Un autre point critique est le climat. Les gelées sibériennes ou la chaleur et la poussière d’Asie centrale sont un test pour tout équipement. Il est nécessaire de renforcer l'isolation thermique, d'installer des systèmes de chauffage supplémentaires pour les lignes de réactifs ou, à l'inverse, des systèmes de refroidissement puissants pour l'eau en circulation. Dans les spécifications destinées à l’Europe ou à la Chine elle-même, de telles exigences n’existent tout simplement pas. Cette connaissance ne s'achète que par l'expérience, souvent amère - lorsque le pipeline de suspension gèle au cours du premier hiver.
Désormais, la concurrence se déplace vers le service après-vente et la digitalisation. L'installation est terminée - ce n'est que le début. Qui le servira ? Former des ingénieurs locaux ? Fournir des réactifs ? Assurer une surveillance à distance ? C’est ce qui intéresse désormais les clients.
Les entreprises leaders, pareilTechnologie Yizhi de Chengdu, mettent déjà activement en œuvre des systèmes de jumeaux numériques pour leurs installations.
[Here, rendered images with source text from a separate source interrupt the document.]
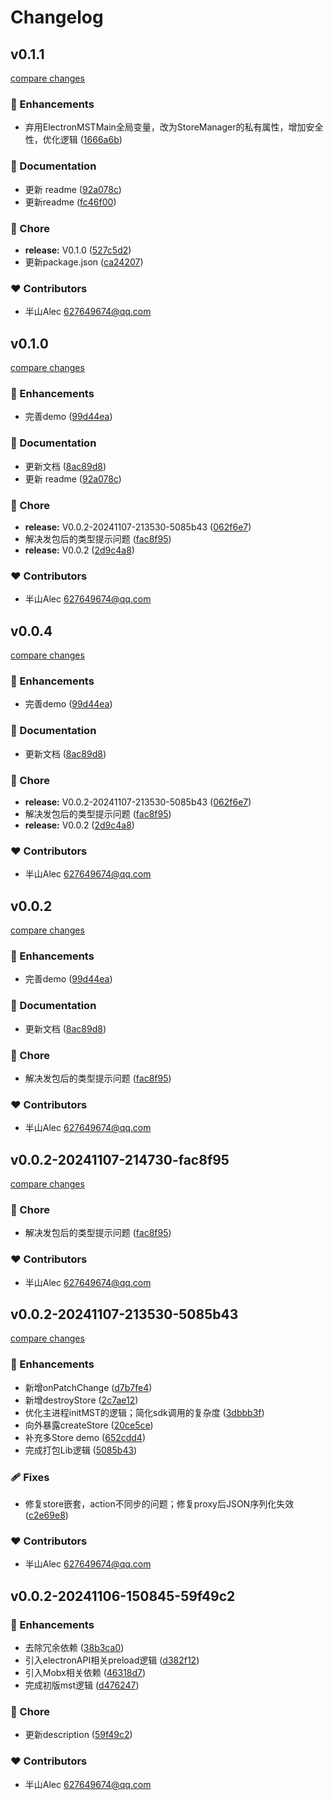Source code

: # Changelog


## v0.1.1

[compare changes](https://github.com/BanShan-Alec/electron-mobx-state-tree/compare/v0.1.0...v0.1.1)

### 🚀 Enhancements

- 弃用ElectronMSTMain全局变量，改为StoreManager的私有属性，增加安全性，优化逻辑 ([1666a6b](https://github.com/BanShan-Alec/electron-mobx-state-tree/commit/1666a6b))

### 📖 Documentation

- 更新 readme ([92a078c](https://github.com/BanShan-Alec/electron-mobx-state-tree/commit/92a078c))
- 更新readme ([fc46f00](https://github.com/BanShan-Alec/electron-mobx-state-tree/commit/fc46f00))

### 🏡 Chore

- **release:** V0.1.0 ([527c5d2](https://github.com/BanShan-Alec/electron-mobx-state-tree/commit/527c5d2))
- 更新package.json ([ca24207](https://github.com/BanShan-Alec/electron-mobx-state-tree/commit/ca24207))

### ❤️ Contributors

- 半山Alec <627649674@qq.com>

## v0.1.0

[compare changes](https://github.com/BanShan-Alec/electron-mobx-state-tree/compare/v0.0.2...v0.1.0)

### 🚀 Enhancements

- 完善demo ([99d44ea](https://github.com/BanShan-Alec/electron-mobx-state-tree/commit/99d44ea))

### 📖 Documentation

- 更新文档 ([8ac89d8](https://github.com/BanShan-Alec/electron-mobx-state-tree/commit/8ac89d8))
- 更新 readme ([92a078c](https://github.com/BanShan-Alec/electron-mobx-state-tree/commit/92a078c))

### 🏡 Chore

- **release:** V0.0.2-20241107-213530-5085b43 ([062f6e7](https://github.com/BanShan-Alec/electron-mobx-state-tree/commit/062f6e7))
- 解决发包后的类型提示问题 ([fac8f95](https://github.com/BanShan-Alec/electron-mobx-state-tree/commit/fac8f95))
- **release:** V0.0.2 ([2d9c4a8](https://github.com/BanShan-Alec/electron-mobx-state-tree/commit/2d9c4a8))

### ❤️ Contributors

- 半山Alec <627649674@qq.com>

## v0.0.4

[compare changes](https://github.com/BanShan-Alec/electron-mobx-state-tree/compare/v0.0.2...v0.0.4)

### 🚀 Enhancements

- 完善demo ([99d44ea](https://github.com/BanShan-Alec/electron-mobx-state-tree/commit/99d44ea))

### 📖 Documentation

- 更新文档 ([8ac89d8](https://github.com/BanShan-Alec/electron-mobx-state-tree/commit/8ac89d8))

### 🏡 Chore

- **release:** V0.0.2-20241107-213530-5085b43 ([062f6e7](https://github.com/BanShan-Alec/electron-mobx-state-tree/commit/062f6e7))
- 解决发包后的类型提示问题 ([fac8f95](https://github.com/BanShan-Alec/electron-mobx-state-tree/commit/fac8f95))
- **release:** V0.0.2 ([2d9c4a8](https://github.com/BanShan-Alec/electron-mobx-state-tree/commit/2d9c4a8))

### ❤️ Contributors

- 半山Alec <627649674@qq.com>

## v0.0.2

[compare changes](https://github.com/BanShan-Alec/electron-mobx-state-tree/compare/v0.0.2-20241107-213530-5085b43...v0.0.2)

### 🚀 Enhancements

- 完善demo ([99d44ea](https://github.com/BanShan-Alec/electron-mobx-state-tree/commit/99d44ea))

### 📖 Documentation

- 更新文档 ([8ac89d8](https://github.com/BanShan-Alec/electron-mobx-state-tree/commit/8ac89d8))

### 🏡 Chore

- 解决发包后的类型提示问题 ([fac8f95](https://github.com/BanShan-Alec/electron-mobx-state-tree/commit/fac8f95))

### ❤️ Contributors

- 半山Alec <627649674@qq.com>

## v0.0.2-20241107-214730-fac8f95

[compare changes](https://github.com/BanShan-Alec/electron-mobx-state-tree/compare/v0.0.2-20241107-213530-5085b43...v0.0.2-20241107-214730-fac8f95)

### 🏡 Chore

- 解决发包后的类型提示问题 ([fac8f95](https://github.com/BanShan-Alec/electron-mobx-state-tree/commit/fac8f95))

### ❤️ Contributors

- 半山Alec <627649674@qq.com>

## v0.0.2-20241107-213530-5085b43

[compare changes](https://github.com/BanShan-Alec/electron-mobx-state-tree/compare/v0.0.2-20241106-150845-59f49c2...v0.0.2-20241107-213530-5085b43)

### 🚀 Enhancements

- 新增onPatchChange ([d7b7fe4](https://github.com/BanShan-Alec/electron-mobx-state-tree/commit/d7b7fe4))
- 新增destroyStore ([2c7ae12](https://github.com/BanShan-Alec/electron-mobx-state-tree/commit/2c7ae12))
- 优化主进程initMST的逻辑；简化sdk调用的复杂度 ([3dbbb3f](https://github.com/BanShan-Alec/electron-mobx-state-tree/commit/3dbbb3f))
- 向外暴露createStore ([20ce5ce](https://github.com/BanShan-Alec/electron-mobx-state-tree/commit/20ce5ce))
- 补充多Store demo ([652cdd4](https://github.com/BanShan-Alec/electron-mobx-state-tree/commit/652cdd4))
- 完成打包Lib逻辑 ([5085b43](https://github.com/BanShan-Alec/electron-mobx-state-tree/commit/5085b43))

### 🩹 Fixes

- 修复store嵌套，action不同步的问题；修复proxy后JSON序列化失效 ([c2e69e8](https://github.com/BanShan-Alec/electron-mobx-state-tree/commit/c2e69e8))

### ❤️ Contributors

- 半山Alec <627649674@qq.com>

## v0.0.2-20241106-150845-59f49c2


### 🚀 Enhancements

- 去除冗余依赖 ([38b3ca0](https://github.com/BanShan-Alec/electron-mobx-state-tree/commit/38b3ca0))
- 引入electronAPI相关preload逻辑 ([d382f12](https://github.com/BanShan-Alec/electron-mobx-state-tree/commit/d382f12))
- 引入Mobx相关依赖 ([46318d7](https://github.com/BanShan-Alec/electron-mobx-state-tree/commit/46318d7))
- 完成初版mst逻辑 ([d476247](https://github.com/BanShan-Alec/electron-mobx-state-tree/commit/d476247))

### 🏡 Chore

- 更新description ([59f49c2](https://github.com/BanShan-Alec/electron-mobx-state-tree/commit/59f49c2))

### ❤️ Contributors

- 半山Alec <627649674@qq.com>

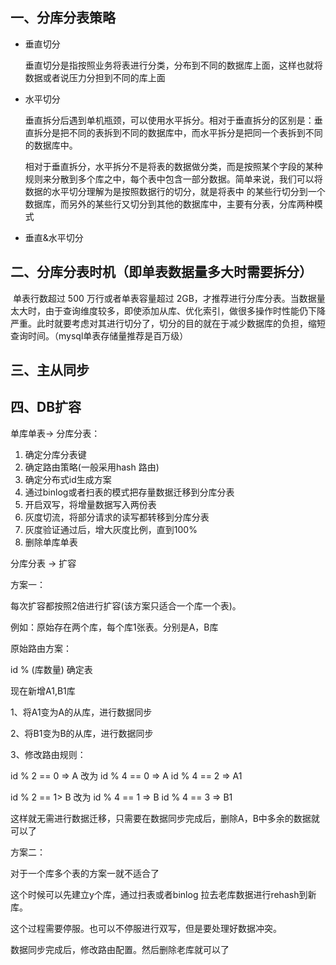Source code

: ## 一、分库分表策略

- 垂直切分

  垂直切分是指按照业务将表进行分类，分布到不同的数据库上面，这样也就将数据或者说压力分担到不同的库上面

- 水平切分

  垂直拆分后遇到单机瓶颈，可以使用水平拆分。相对于垂直拆分的区别是：垂直拆分是把不同的表拆到不同的数据库中，而水平拆分是把同一个表拆到不同的数据库中。

   相对于垂直拆分，水平拆分不是将表的数据做分类，而是按照某个字段的某种规则来分散到多个库之中，每个表中包含一部分数据。简单来说，我们可以将数据的水平切分理解为是按照数据行的切分，就是将表中 的某些行切分到一个数据库，而另外的某些行又切分到其他的数据库中，主要有分表，分库两种模式

- 垂直&水平切分

## 二、分库分表时机（即单表数据量多大时需要拆分）

​          单表行数超过 500 万行或者单表容量超过 2GB，才推荐进行分库分表。当数据量太大时，由于查询维度较多，即使添加从库、优化索引，做很多操作时性能仍下降严重。此时就要考虑对其进行切分了，切分的目的就在于减少数据库的负担，缩短查询时间。（mysql单表存储量推荐是百万级）

## 三、主从同步



## 四、DB扩容

单库单表-> 分库分表：

1. 确定分库分表键
2. 确定路由策略(一般采用hash 路由)
3. 确定分布式id生成方案
4. 通过binlog或者扫表的模式把存量数据迁移到分库分表
5. 开启双写，将增量数据写入两份表
6. 灰度切流，将部分请求的读写都转移到分库分表
7. 灰度验证通过后，增大灰度比例，直到100%
8. 删除单库单表

分库分表 -> 扩容

方案一：

每次扩容都按照2倍进行扩容(该方案只适合一个库一个表)。

例如：原始存在两个库，每个库1张表。分别是A，B库

原始路由方案：

id % (库数量) 确定表

现在新增A1,B1库

1、将A1变为A的从库，进行数据同步

2、将B1变为B的从库，进行数据同步

3、修改路由规则：

id % 2 == 0 => A 改为 id % 4 == 0 => A  id % 4 == 2 => A1

id % 2 == 1> B 改为 id % 4 == 1 => B  id % 4 == 3 => B1

这样就无需进行数据迁移，只需要在数据同步完成后，删除A，B中多余的数据就可以了

方案二：

对于一个库多个表的方案一就不适合了

这个时候可以先建立y个库，通过扫表或者binlog 拉去老库数据进行rehash到新库。

这个过程需要停服。也可以不停服进行双写，但是要处理好数据冲突。

数据同步完成后，修改路由配置。然后删除老库就可以了

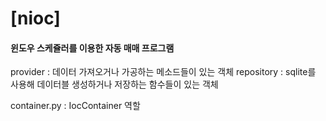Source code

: # [nioc] 

####  윈도우 스케쥴러를 이용한 자동 매매 프로그램

provider : 데이터 가져오거나 가공하는 메소드들이 있는 객체
repository : sqlite를 사용해 데이터블 생성하거나 저장하는 함수들이 있는 객체

container.py : IocContainer 역할


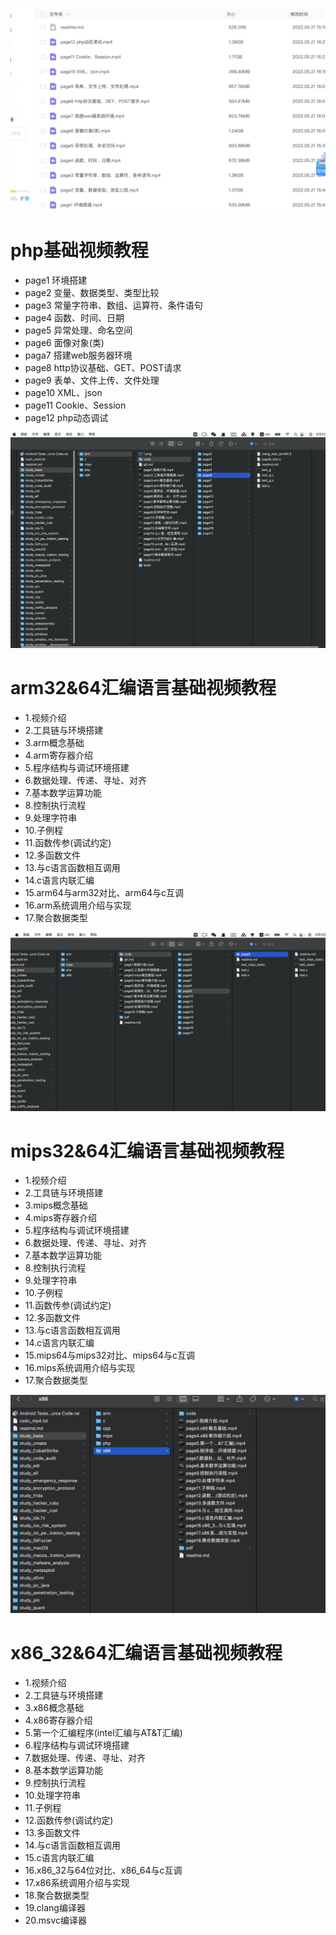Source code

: ![](2.png)
# php基础视频教程
* page1 环境搭建
* page2 变量、数据类型、类型比较
* page3 常量字符串、数组、运算符、条件语句
* page4 函数、时间、日期
* page5 异常处理、命名空间
* page6 面像对象(类)
* paga7 搭建web服务器环境
* page8 http协议基础、GET、POST请求
* page9 表单、文件上传、文件处理
* page10 XML、json
* page11 Cookie、Session
* page12 php动态调试

![](1.png)
# arm32&64汇编语言基础视频教程
* 1.视频介绍
* 2.工具链与环境搭建
* 3.arm概念基础
* 4.arm寄存器介绍
* 5.程序结构与调试环境搭建
* 6.数据处理、传递、寻址、对齐
* 7.基本数学运算功能
* 8.控制执行流程
* 9.处理字符串
* 10.子例程
* 11.函数传参(调试约定)
* 12.多函数文件
* 13.与c语言函数相互调用
* 14.c语言内联汇编
* 15.arm64与arm32对比、arm64与c互调
* 16.arm系统调用介绍与实现
* 17.聚合数据类型

![](3.png)
# mips32&64汇编语言基础视频教程
* 1.视频介绍
* 2.工具链与环境搭建
* 3.mips概念基础
* 4.mips寄存器介绍
* 5.程序结构与调试环境搭建
* 6.数据处理、传递、寻址、对齐
* 7.基本数学运算功能
* 8.控制执行流程
* 9.处理字符串
* 10.子例程
* 11.函数传参(调试约定)
* 12.多函数文件
* 13.与c语言函数相互调用
* 14.c语言内联汇编
* 15.mips64与mips32对比、mips64与c互调
* 16.mips系统调用介绍与实现
* 17.聚合数据类型

![](4.png)

# x86_32&64汇编语言基础视频教程
* 1.视频介绍
* 2.工具链与环境搭建
* 3.x86概念基础
* 4.x86寄存器介绍
* 5.第一个汇编程序(intel汇编与AT&T汇编)
* 6.程序结构与调试环境搭建
* 7.数据处理、传递、寻址、对齐
* 8.基本数学运算功能
* 9.控制执行流程
* 10.处理字符串
* 11.子例程
* 12.函数传参(调试约定)
* 13.多函数文件
* 14.与c语言函数相互调用
* 15.c语言内联汇编
* 16.x86_32与64位对比、x86_64与c互调
* 17.x86系统调用介绍与实现
* 18.聚合数据类型
* 19.clang编译器
* 20.msvc编译器


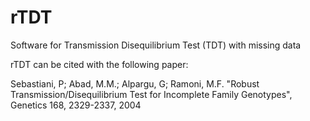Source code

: # rTDT
Software for Transmission Disequilibrium Test (TDT) with missing data

rTDT can be cited with the following paper:

Sebastiani, P; Abad, M.M.; Alpargu, G; Ramoni, M.F.
"Robust Transmission/Disequilibrium Test for Incomplete Family Genotypes",
Genetics 168, 2329-2337, 2004
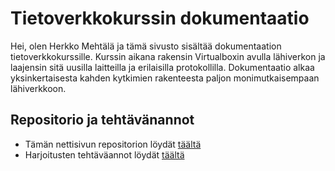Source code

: # Tietoverkkokurssin dokumentaatio

Hei, olen Herkko Mehtälä ja tämä sivusto sisältää dokumentaation tietoverkkokurssille. Kurssin aikana rakensin Virtualboxin avulla lähiverkon ja laajensin sitä uusilla laitteilla ja erilaisilla protokollilla. Dokumentaatio alkaa yksinkertaisesta kahden kytkimien rakenteesta paljon monimutkaisempaan lähiverkkoon.


## Repositorio ja tehtävänannot
* Tämän nettisivun repositorion löydät [täältä](https://github.com/Herkkomehtala/data-networks-repositorio 'Linkki repositorioon')  
* Harjoitusten tehtäväannot löydät [täältä](https://datanetworks.pages.labranet.jamk.fi/ 'Linkki sivulle')  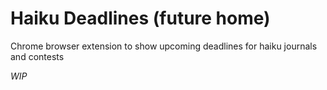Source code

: # Haiku Deadlines (future home)
Chrome browser extension to show upcoming deadlines for haiku journals and contests

*WIP*
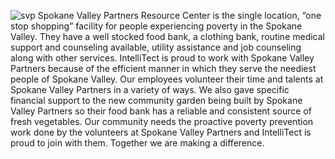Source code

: 

![svp](https://intellitect.com/wp-content/uploads/2015/01/svp.jpg "IntelliTect and Spokane Valley Partners") Spokane Valley Partners Resource Center is the single location, “one stop shopping” facility for people experiencing poverty in the Spokane Valley. They have a well stocked food bank, a clothing bank, routine medical support and counseling available, utility assistance and job counseling along with other services. IntelliTect is proud to work with Spokane Valley Partners because of the efficient manner in which they serve the neediest people of Spokane Valley. Our employees volunteer their time and talents at Spokane Valley Partners in a variety of ways. We also gave specific financial support to the new community garden being built by Spokane Valley Partners so their food bank has a reliable and consistent source of fresh vegetables. Our community needs the proactive poverty prevention work done by the volunteers at Spokane Valley Partners and IntelliTect is proud to join with them. Together we are making a difference.
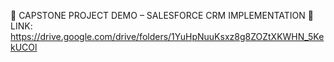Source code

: 🚀 CAPSTONE PROJECT DEMO – SALESFORCE CRM IMPLEMENTATION 💼
LINK: https://drive.google.com/drive/folders/1YuHpNuuKsxz8g8ZOZtXKWHN_5KekUCOl
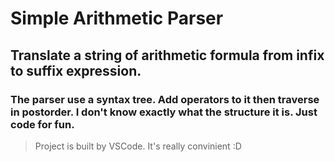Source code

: Simple Arithmetic Parser
===
Translate a string of arithmetic formula from infix to suffix expression.
---
### The parser use a syntax tree. Add operators to it then traverse in postorder. I don't know exactly what the structure it is. Just code for fun.

>Project is built by VSCode. It's really convinient :D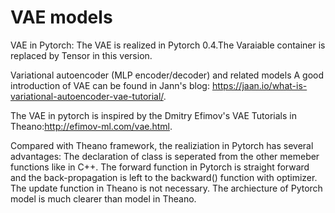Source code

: # VAE models
VAE in Pytorch:
The VAE is realized in Pytorch 0.4.The Varaiable container is replaced by Tensor in this version.

Variational autoencoder (MLP encoder/decoder) and related models 
A good introduction of VAE can be found in Jann's blog: https://jaan.io/what-is-variational-autoencoder-vae-tutorial/.

The VAE in pytorch is inspired by the Dmitry Efimov's VAE Tutorials in Theano:http://efimov-ml.com/vae.html.  

Compared with Theano framework, the realiziation in Pytorch has several advantages: The declaration of class is seperated from the other memeber functions like in C++. The forward function in Pytorch is straight forward and the back-propagation is left to the backward() function with optimizer. The update function in Theano is not necessary. The archiecture of Pytorch model is much clearer than model in Theano.   
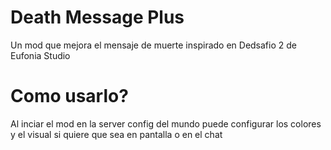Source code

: # Death Message Plus
Un mod que mejora el mensaje de muerte inspirado en Dedsafio 2 de Eufonia Studio
# Como usarlo?
Al inciar el mod en la server config del mundo puede configurar los colores y el visual si quiere que sea en pantalla o en el chat 
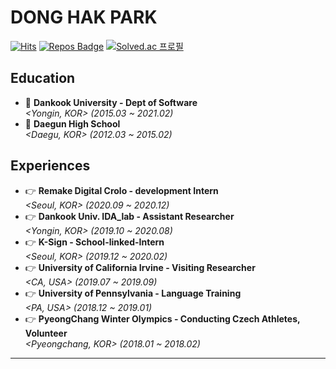 <div>
  
# DONG HAK PARK

</div>
<div align=left>
  
[![Hits](https://hits.seeyoufarm.com/api/count/incr/badge.svg?url=https%3A%2F%2Fgithub.com%2FDonghakPark)](https://hits.seeyoufarm.com)
[![Repos Badge](https://badges.pufler.dev/repos/DonghakPark)](https://badges.pufler.dev)
[![Solved.ac 프로필](http://mazassumnida.wtf/api/mini/generate_badge?boj=ehdgkr03)](https://solved.ac/ehdgkr03)
</div>

<!--

<div>
  
  [![DONGHAK's github stats](https://github-readme-stats.vercel.app/api?username=donghakpark)](https://github.com/DonghakPark)
  [![Solved.ac 프로필](http://mazassumnida.wtf/api/v2/generate_badge?boj=ehdgkr03)](https://solved.ac/ehdgkr03)

</div>
[![Donghak's github stats](https://github-readme-stats.vercel.app/api?username=DonghakPark&show_icons=true&theme=vue)](https://github.com/anuraghazra/github-readme-stats)
[![Top Langs](https://github-readme-stats.vercel.app/api/top-langs/?username=DonghakPark&layout=compact)](https://github.com/anuraghazra/github-readme-stats)

-->

## Education
- :school: **Dankook University - Dept of Software**  
   *<Yongin, KOR> (2015.03 ~ 2021.02)*  
- :school: **Daegun High School**  
   *<Daegu, KOR> (2012.03 ~ 2015.02)*    

## Experiences
- &#128073; **Remake Digital Crolo - development Intern**  
   *<Seoul, KOR> (2020.09 ~ 2020.12)*  
- &#128073; **Dankook Univ. IDA_lab - Assistant Researcher**  
   *<Yongin, KOR> (2019.10 ~ 2020.08)*  
- &#128073; **K-Sign - School-linked-Intern**  
   *<Seoul, KOR> (2019.12 ~ 2020.02)*  
- &#128073; **University of California Irvine - Visiting Researcher**  
   *<CA, USA> (2019.07 ~ 2019.09)*  
- &#128073; **University of Pennsylvania - Language Training**  
   *<PA, USA> (2018.12 ~ 2019.01)*  
- &#128073; **PyeongChang Winter Olympics - Conducting Czech Athletes, Volunteer**  
   *<Pyeongchang, KOR> (2018.01 ~ 2018.02)*  
---

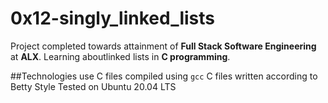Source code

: # 0x12-singly_linked_lists

Project completed towards attainment of **Full Stack Software Engineering** at **ALX**. Learning aboutlinked lists in **C programming**.

##Technologies use
C files compiled using `gcc`
C files written according to Betty Style
Tested on Ubuntu 20.04 LTS
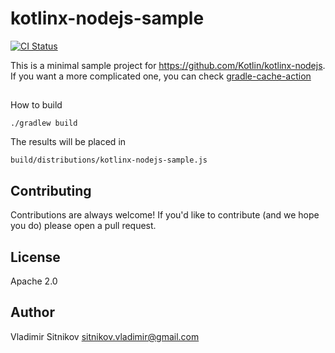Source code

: # kotlinx-nodejs-sample

[![CI Status](https://github.com/vlsi/kotlinx-nodejs-sample/workflows/CI/badge.svg)](https://github.com/vlsi/kotlinx-nodejs-sample/actions)

This is a minimal sample project for https://github.com/Kotlin/kotlinx-nodejs.
If you want a more complicated one, you can check [gradle-cache-action](https://github.com/burrunan/gradle-cache-action)

##

How to build

    ./gradlew build

The results will be placed in

    build/distributions/kotlinx-nodejs-sample.js

## Contributing

Contributions are always welcome! If you'd like to contribute (and we hope you do) please open a pull request.

## License

Apache 2.0

## Author

Vladimir Sitnikov <sitnikov.vladimir@gmail.com>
Le client reçoit non seulement une unité physique, mais également une copie virtuelle de celle-ci, qui peut être utilisée pour former les opérateurs, simuler des situations d'urgence et sélectionner les modes de fonctionnement optimaux lors du changement de qualité de carburant. Ce n’est plus un exotique, mais une demande des grands producteurs qui devient progressivement un standard.
La deuxième direction est le travail sur de nouveaux réactifs. Le même oxyde de magnésium ou absorbants organiques complexes. Ils sont plus chers, mais plus efficaces et produisent parfois un sous-produit plus commercialisable. Pour l’instant, il s’agit d’un marché de niche, mais c’est l’avenir, en particulier pour les installations soumises à des restrictions strictes en matière de déchets. Notre institut mène d'ailleurs également des recherches et développements dans ce sens, en essayant de réduire le coût de ces réactifs grâce à de nouvelles méthodes de régénération.
Alors qui sont-ils ?Exportateurs chinois de technologies de désulfuration? Ce n'est plus une masse monolithique. Il s’agit d’un spectre allant des grands géants étatiques aux projets « clé en main » à grande échelle. projets, à des sociétés d'ingénierie de taille moyenne mais ambitieuses comme Yizhi Technology, qui bénéficient d'études approfondies, de flexibilité et de volonté de se plonger dans les problèmes spécifiques des clients.
Ici, le succès ne repose pas uniquement sur des prix bas. Elle repose sur la capacité d’écoute, d’adaptation et de s’approprier une solution tout au long de son cycle de vie. Il faut comprendre la chimie du process, la mécanique, la logistique, la législation locale et même la psychologie du client, souvent méfiant face aux nouvelles technologies. L’atout le plus précieux que nous, exportateurs, pouvons acquérir sur ce marché est la confiance. Et cela ne se gagne que sur le terrain, en résolvant des problèmes réels et non éducatifs. Ce sont précisément ces entreprises, qui ont derrière elles une expérience de projets réels, voire infructueux, qui détermineront le visage des exportations technologiques chinoises dans ce domaine dans les années à venir.